This is often labeled a greatest-n-per-group query, and it comes up frequently on Stack Overflow. Here's a solution that I tested for your test data, but you can follow the tag I added to your question for other solutions and discussion.

edit: I missed the requirement for both opening price and closing price. The following is edited.

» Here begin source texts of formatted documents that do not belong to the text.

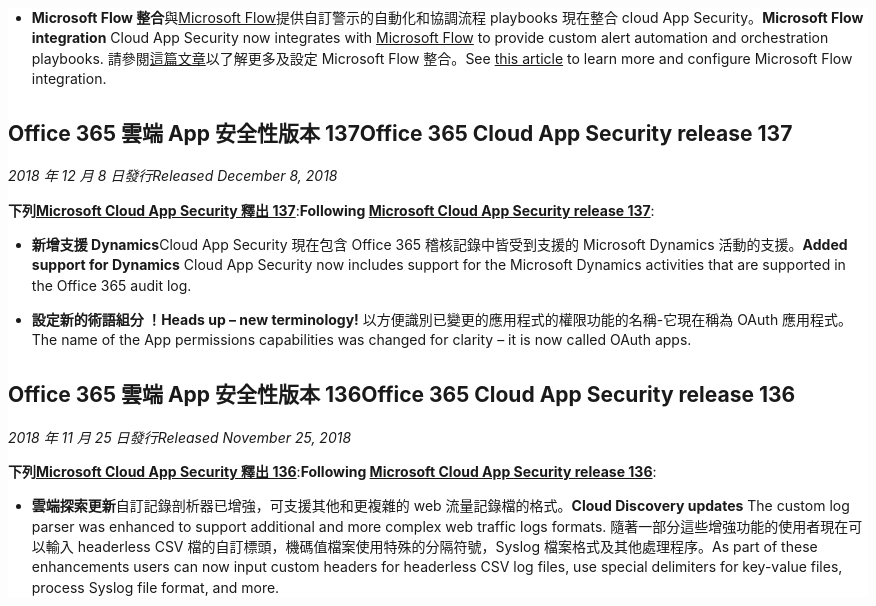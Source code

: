- <span data-ttu-id="d205e-109">**Microsoft Flow 整合**與[Microsoft Flow](https://docs.microsoft.com/flow/getting-started)提供自訂警示的自動化和協調流程 playbooks 現在整合 cloud App Security。</span><span class="sxs-lookup"><span data-stu-id="d205e-109">**Microsoft Flow integration** Cloud App Security now integrates with [Microsoft Flow](https://docs.microsoft.com/flow/getting-started) to provide custom alert automation and orchestration playbooks.</span></span> <span data-ttu-id="d205e-110">請參閱[這篇文章](https://docs.microsoft.com/cloud-app-security/flow-integration)以了解更多及設定 Microsoft Flow 整合。</span><span class="sxs-lookup"><span data-stu-id="d205e-110">See [this article](https://docs.microsoft.com/cloud-app-security/flow-integration) to learn more and configure Microsoft Flow integration.</span></span> 

## <a name="office-365-cloud-app-security-release-137"></a><span data-ttu-id="d205e-111">Office 365 雲端 App 安全性版本 137</span><span class="sxs-lookup"><span data-stu-id="d205e-111">Office 365 Cloud App Security release 137</span></span>

<span data-ttu-id="d205e-112">*2018 年 12 月 8 日發行*</span><span class="sxs-lookup"><span data-stu-id="d205e-112">*Released December 8, 2018*</span></span>

<span data-ttu-id="d205e-113">**下列[Microsoft Cloud App Security 釋出 137](https://docs.microsoft.com/cloud-app-security/release-notes#cloud-app-security-release-137)**:</span><span class="sxs-lookup"><span data-stu-id="d205e-113">**Following [Microsoft Cloud App Security release 137](https://docs.microsoft.com/cloud-app-security/release-notes#cloud-app-security-release-137)**:</span></span>

- <span data-ttu-id="d205e-114">**新增支援 Dynamics**Cloud App Security 現在包含 Office 365 稽核記錄中皆受到支援的 Microsoft Dynamics 活動的支援。</span><span class="sxs-lookup"><span data-stu-id="d205e-114">**Added support for Dynamics** Cloud App Security now includes support for the Microsoft Dynamics activities that are supported in the Office 365 audit log.</span></span> 

- <span data-ttu-id="d205e-115">**設定新的術語組分 ！**</span><span class="sxs-lookup"><span data-stu-id="d205e-115">**Heads up – new terminology!**</span></span> <span data-ttu-id="d205e-116">以方便識別已變更的應用程式的權限功能的名稱-它現在稱為 OAuth 應用程式。</span><span class="sxs-lookup"><span data-stu-id="d205e-116">The name of the App permissions capabilities was changed for clarity – it is now called OAuth apps.</span></span> 

## <a name="office-365-cloud-app-security-release-136"></a><span data-ttu-id="d205e-117">Office 365 雲端 App 安全性版本 136</span><span class="sxs-lookup"><span data-stu-id="d205e-117">Office 365 Cloud App Security release 136</span></span>

<span data-ttu-id="d205e-118">*2018 年 11 月 25 日發行*</span><span class="sxs-lookup"><span data-stu-id="d205e-118">*Released November 25, 2018*</span></span>

<span data-ttu-id="d205e-119">**下列[Microsoft Cloud App Security 釋出 136](https://docs.microsoft.com/cloud-app-security/release-notes#cloud-app-security-release-136)**:</span><span class="sxs-lookup"><span data-stu-id="d205e-119">**Following [Microsoft Cloud App Security release 136](https://docs.microsoft.com/cloud-app-security/release-notes#cloud-app-security-release-136)**:</span></span>

- <span data-ttu-id="d205e-120">**雲端探索更新**自訂記錄剖析器已增強，可支援其他和更複雜的 web 流量記錄檔的格式。</span><span class="sxs-lookup"><span data-stu-id="d205e-120">**Cloud Discovery updates** The custom log parser was enhanced to support additional and more complex web traffic logs formats.</span></span> <span data-ttu-id="d205e-121">隨著一部分這些增強功能的使用者現在可以輸入 headerless CSV 檔的自訂標頭，機碼值檔案使用特殊的分隔符號，Syslog 檔案格式及其他處理程序。</span><span class="sxs-lookup"><span data-stu-id="d205e-121">As part of these enhancements users can now input custom headers for headerless CSV log files, use special delimiters for key-value files, process Syslog file format, and more.</span></span>
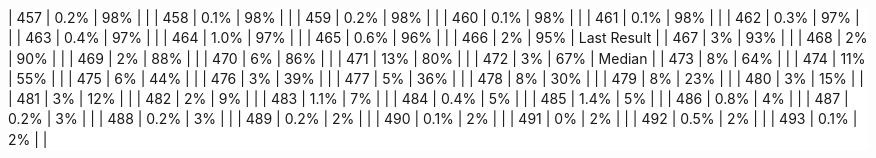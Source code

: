 | 457 | 0.2% | 98% |  |
| 458 | 0.1% | 98% |  |
| 459 | 0.2% | 98% |  |
| 460 | 0.1% | 98% |  |
| 461 | 0.1% | 98% |  |
| 462 | 0.3% | 97% |  |
| 463 | 0.4% | 97% |  |
| 464 | 1.0% | 97% |  |
| 465 | 0.6% | 96% |  |
| 466 | 2% | 95% | Last Result |
| 467 | 3% | 93% |  |
| 468 | 2% | 90% |  |
| 469 | 2% | 88% |  |
| 470 | 6% | 86% |  |
| 471 | 13% | 80% |  |
| 472 | 3% | 67% | Median |
| 473 | 8% | 64% |  |
| 474 | 11% | 55% |  |
| 475 | 6% | 44% |  |
| 476 | 3% | 39% |  |
| 477 | 5% | 36% |  |
| 478 | 8% | 30% |  |
| 479 | 8% | 23% |  |
| 480 | 3% | 15% |  |
| 481 | 3% | 12% |  |
| 482 | 2% | 9% |  |
| 483 | 1.1% | 7% |  |
| 484 | 0.4% | 5% |  |
| 485 | 1.4% | 5% |  |
| 486 | 0.8% | 4% |  |
| 487 | 0.2% | 3% |  |
| 488 | 0.2% | 3% |  |
| 489 | 0.2% | 2% |  |
| 490 | 0.1% | 2% |  |
| 491 | 0% | 2% |  |
| 492 | 0.5% | 2% |  |
| 493 | 0.1% | 2% |  |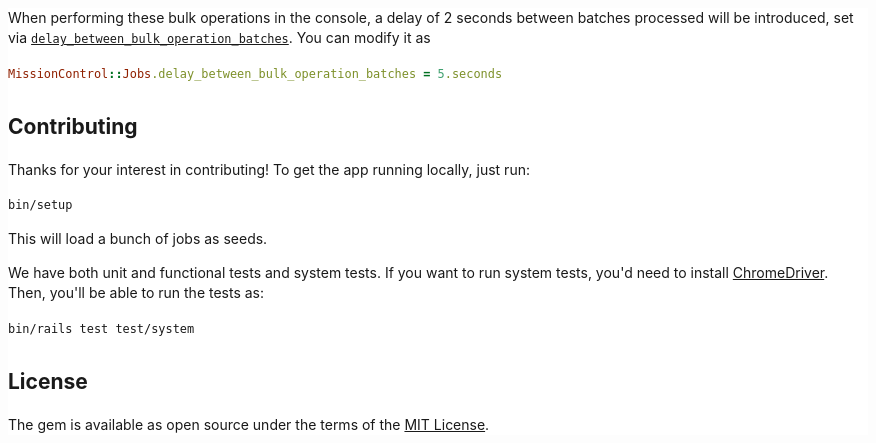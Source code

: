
 ```ruby
```

When performing these bulk operations in the console, a delay of 2 seconds between batches processed will be introduced, set via [`delay_between_bulk_operation_batches`](#other-configuration-settings). You can modify it as
```ruby
MissionControl::Jobs.delay_between_bulk_operation_batches = 5.seconds
```

## Contributing

Thanks for your interest in contributing! To get the app running locally, just run:
```
bin/setup
```
This will load a bunch of jobs as seeds.

We have both unit and functional tests and system tests. If you want to run system tests, you'd need to install [ChromeDriver](https://chromedriver.chromium.org/). Then, you'll be able to run the tests as:
```
bin/rails test test/system
```

## License
The gem is available as open source under the terms of the [MIT License](https://opensource.org/licenses/MIT).
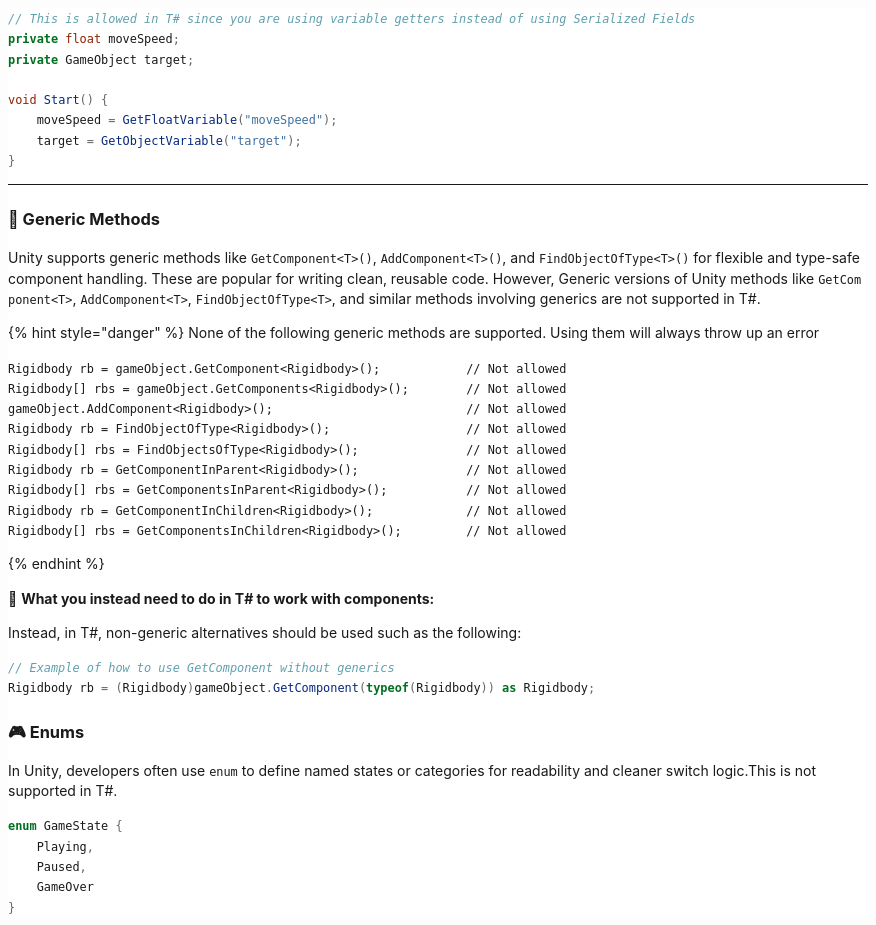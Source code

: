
 ```csharp
// This is allowed in T# since you are using variable getters instead of using Serialized Fields
private float moveSpeed;
private GameObject target;

void Start() {
    moveSpeed = GetFloatVariable("moveSpeed");
    target = GetObjectVariable("target");
}
```

***

### 🧬 Generic Methods

Unity supports generic methods like `GetComponent<T>()`, `AddComponent<T>()`, and `FindObjectOfType<T>()` for flexible and type-safe component handling. These are popular for writing clean, reusable code. However, Generic versions of Unity methods like  `GetComponent<T>`, `AddComponent<T>`, `FindObjectOfType<T>`, and similar methods involving generics are not supported in T#.

{% hint style="danger" %}
None of the following generic methods are supported. Using them will always throw up an error

```
Rigidbody rb = gameObject.GetComponent<Rigidbody>();            // Not allowed
Rigidbody[] rbs = gameObject.GetComponents<Rigidbody>();        // Not allowed
gameObject.AddComponent<Rigidbody>();                           // Not allowed
Rigidbody rb = FindObjectOfType<Rigidbody>();                   // Not allowed
Rigidbody[] rbs = FindObjectsOfType<Rigidbody>();               // Not allowed
Rigidbody rb = GetComponentInParent<Rigidbody>();               // Not allowed
Rigidbody[] rbs = GetComponentsInParent<Rigidbody>();           // Not allowed
Rigidbody rb = GetComponentInChildren<Rigidbody>();             // Not allowed
Rigidbody[] rbs = GetComponentsInChildren<Rigidbody>();         // Not allowed
```
{% endhint %}

🔁 **What you instead need to do in T# to work with components:**

Instead, in T#, non-generic alternatives should be used such as the following:

```csharp
// Example of how to use GetComponent without generics
Rigidbody rb = (Rigidbody)gameObject.GetComponent(typeof(Rigidbody)) as Rigidbody;
```

### 🎮 Enums

In Unity, developers often use `enum` to define named states or categories for readability and cleaner switch logic.This is not supported in T#.

```csharp
enum GameState {
    Playing,
    Paused,
    GameOver
}
```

SELECT DATE_FORMAT(C.`DTE`, '%m/%d/%Y') AS trading_day, 
  MIN(C.`PRICE`) AS min_price, 
  MAX(C.`PRICE`) AS max_price, 
  Copen.`PRICE` AS opening_price,
  Cclose.`PRICE` AS closing_price 
FROM `CHART_DATA` AS C 
INNER JOIN `CHART_DATA` AS Cclose 
  ON DAY(C.`DTE`) = DAY(Cclose.`DTE`) 
LEFT OUTER JOIN `CHART_DATA` AS Cclose_later 
  ON DAY(C.`DTE`) = DAY(Cclose_later.`DTE`) AND Cclose.`DTE` < Cclose_later.`DTE`
INNER JOIN `CHART_DATA` AS Copen 
  ON DAY(C.`DTE`) = DAY(Copen.`DTE`) 
LEFT OUTER JOIN `CHART_DATA` AS Copen_earlier 
  ON DAY(C.`DTE`) = DAY(Copen_earlier.`DTE`) AND Copen.`DTE` < Copen_earlier.`DTE`
WHERE Cclose_later.`DTE` IS NULL AND Copen_earlier .`DTE` IS NULL 
GROUP BY trading_day;


回答2:

SELECT
  a.trading_day, a.min_price, a.max_price, 
  b.price as opn_price, 
  c.price as cls_price
FROM
  (SELECT 
     DATE_FORMAT(`DTE`, "%m/%d/%Y") AS trading_day,
     MIN(`PRICE`) AS min_price,
     MAX(`PRICE`) AS max_price,
     MIN(`dte`) AS open_date,
     MAX(`dte`) AS close_date
   FROM `CHART_DATA`
   GROUP BY trading_day) a
LEFT JOIN
  `CHART_DATA` b ON b.dte = a.open_date
LEFT JOIN
  `CHART_DATA` c ON c.dte = a.close_date

Note: this solution may present some problems if your opening or closing entry has the exact same date/time value as another row (i.e. the transaction that came immediately after opening, or immediately before closing). To address this, I would suggest that you add a sequence number that is stored in a way that guarantees uniqueness, and increasing-with-respect-to-time. If you do this, then you would use the sequence value in the place of dte to replace the open_date and close_date I've used as join fields in my example.